Work item » Filter these entries down to the lines that hold the word "badge", and show each of them.

Stored data
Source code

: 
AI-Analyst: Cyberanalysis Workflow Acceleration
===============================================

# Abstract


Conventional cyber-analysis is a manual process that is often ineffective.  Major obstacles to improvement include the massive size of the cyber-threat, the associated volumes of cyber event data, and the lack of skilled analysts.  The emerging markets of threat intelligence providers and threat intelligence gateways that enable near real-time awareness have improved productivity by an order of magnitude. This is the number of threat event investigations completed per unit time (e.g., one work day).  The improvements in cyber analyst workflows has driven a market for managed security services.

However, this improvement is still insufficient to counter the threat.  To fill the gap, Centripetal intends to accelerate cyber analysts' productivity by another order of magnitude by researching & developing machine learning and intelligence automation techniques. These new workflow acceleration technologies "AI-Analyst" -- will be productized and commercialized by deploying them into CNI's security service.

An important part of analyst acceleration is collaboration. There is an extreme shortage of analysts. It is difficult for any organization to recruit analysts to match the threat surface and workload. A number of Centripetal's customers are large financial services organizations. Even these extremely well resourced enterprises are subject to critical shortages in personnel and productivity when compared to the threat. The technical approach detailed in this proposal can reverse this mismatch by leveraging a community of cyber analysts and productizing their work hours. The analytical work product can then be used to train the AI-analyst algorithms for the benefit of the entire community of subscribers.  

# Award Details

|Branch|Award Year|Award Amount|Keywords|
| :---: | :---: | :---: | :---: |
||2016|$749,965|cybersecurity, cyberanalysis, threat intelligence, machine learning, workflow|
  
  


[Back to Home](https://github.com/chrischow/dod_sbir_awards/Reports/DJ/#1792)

==

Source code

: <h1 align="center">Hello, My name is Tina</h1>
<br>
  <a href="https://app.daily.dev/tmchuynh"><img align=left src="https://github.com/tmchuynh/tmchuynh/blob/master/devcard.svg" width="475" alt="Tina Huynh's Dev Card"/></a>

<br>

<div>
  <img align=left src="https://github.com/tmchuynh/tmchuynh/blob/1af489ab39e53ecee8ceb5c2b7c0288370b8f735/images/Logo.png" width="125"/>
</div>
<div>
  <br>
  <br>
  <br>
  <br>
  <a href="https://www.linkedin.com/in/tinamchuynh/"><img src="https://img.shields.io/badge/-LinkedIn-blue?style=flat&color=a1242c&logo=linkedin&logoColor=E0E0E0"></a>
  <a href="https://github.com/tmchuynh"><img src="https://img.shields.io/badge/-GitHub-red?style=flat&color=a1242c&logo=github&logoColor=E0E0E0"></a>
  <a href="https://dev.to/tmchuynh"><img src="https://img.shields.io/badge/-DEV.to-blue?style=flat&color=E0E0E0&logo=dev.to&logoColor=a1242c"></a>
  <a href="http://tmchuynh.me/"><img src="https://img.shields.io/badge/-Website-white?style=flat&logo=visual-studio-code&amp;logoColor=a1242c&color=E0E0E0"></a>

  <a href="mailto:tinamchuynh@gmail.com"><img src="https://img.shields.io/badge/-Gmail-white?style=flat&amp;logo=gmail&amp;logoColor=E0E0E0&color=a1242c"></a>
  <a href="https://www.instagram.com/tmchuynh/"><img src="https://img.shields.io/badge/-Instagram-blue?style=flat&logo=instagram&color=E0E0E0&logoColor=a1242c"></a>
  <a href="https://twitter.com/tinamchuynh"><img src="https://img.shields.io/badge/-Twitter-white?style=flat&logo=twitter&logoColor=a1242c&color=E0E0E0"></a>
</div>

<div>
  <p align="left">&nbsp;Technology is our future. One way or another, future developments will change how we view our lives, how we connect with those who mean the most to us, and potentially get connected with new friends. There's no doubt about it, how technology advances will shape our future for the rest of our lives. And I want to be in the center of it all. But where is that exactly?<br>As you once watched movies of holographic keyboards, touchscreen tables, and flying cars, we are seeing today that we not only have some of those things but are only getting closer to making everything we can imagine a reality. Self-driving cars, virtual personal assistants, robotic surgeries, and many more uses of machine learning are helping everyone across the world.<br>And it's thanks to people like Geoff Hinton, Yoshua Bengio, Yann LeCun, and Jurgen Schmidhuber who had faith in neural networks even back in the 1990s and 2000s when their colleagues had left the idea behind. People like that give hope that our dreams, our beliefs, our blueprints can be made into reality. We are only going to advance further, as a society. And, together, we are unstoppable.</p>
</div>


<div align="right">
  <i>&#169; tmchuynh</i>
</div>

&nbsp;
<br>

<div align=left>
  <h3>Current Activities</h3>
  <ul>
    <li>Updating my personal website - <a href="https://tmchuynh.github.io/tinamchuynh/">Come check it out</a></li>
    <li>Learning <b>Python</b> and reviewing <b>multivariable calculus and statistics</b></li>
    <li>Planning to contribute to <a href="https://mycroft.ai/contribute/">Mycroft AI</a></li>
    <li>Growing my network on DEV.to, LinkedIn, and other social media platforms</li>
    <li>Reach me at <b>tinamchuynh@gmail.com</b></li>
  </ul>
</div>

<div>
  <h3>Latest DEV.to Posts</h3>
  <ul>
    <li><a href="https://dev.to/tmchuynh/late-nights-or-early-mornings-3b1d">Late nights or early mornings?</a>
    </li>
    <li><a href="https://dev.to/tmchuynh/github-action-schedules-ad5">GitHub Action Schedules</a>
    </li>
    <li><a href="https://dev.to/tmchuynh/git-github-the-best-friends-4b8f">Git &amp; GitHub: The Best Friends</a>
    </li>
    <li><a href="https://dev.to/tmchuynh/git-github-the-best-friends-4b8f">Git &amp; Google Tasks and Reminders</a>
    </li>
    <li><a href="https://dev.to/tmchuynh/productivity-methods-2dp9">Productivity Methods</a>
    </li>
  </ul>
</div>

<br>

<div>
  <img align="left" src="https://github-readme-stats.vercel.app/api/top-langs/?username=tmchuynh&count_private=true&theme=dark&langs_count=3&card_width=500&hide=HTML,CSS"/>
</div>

Response below »
  <a href="https://www.linkedin.com/in/tinamchuynh/"><img src="https://img.shields.io/badge/-LinkedIn-blue?style=flat&color=a1242c&logo=linkedin&logoColor=E0E0E0"></a>
  <a href="https://github.com/tmchuynh"><img src="https://img.shields.io/badge/-GitHub-red?style=flat&color=a1242c&logo=github&logoColor=E0E0E0"></a>
  <a href="https://dev.to/tmchuynh"><img src="https://img.shields.io/badge/-DEV.to-blue?style=flat&color=E0E0E0&logo=dev.to&logoColor=a1242c"></a>
  <a href="http://tmchuynh.me/"><img src="https://img.shields.io/badge/-Website-white?style=flat&logo=visual-studio-code&amp;logoColor=a1242c&color=E0E0E0"></a>
  <a href="mailto:tinamchuynh@gmail.com"><img src="https://img.shields.io/badge/-Gmail-white?style=flat&amp;logo=gmail&amp;logoColor=E0E0E0&color=a1242c"></a>
  <a href="https://www.instagram.com/tmchuynh/"><img src="https://img.shields.io/badge/-Instagram-blue?style=flat&logo=instagram&color=E0E0E0&logoColor=a1242c"></a>
  <a href="https://twitter.com/tinamchuynh"><img src="https://img.shields.io/badge/-Twitter-white?style=flat&logo=twitter&logoColor=a1242c&color=E0E0E0"></a>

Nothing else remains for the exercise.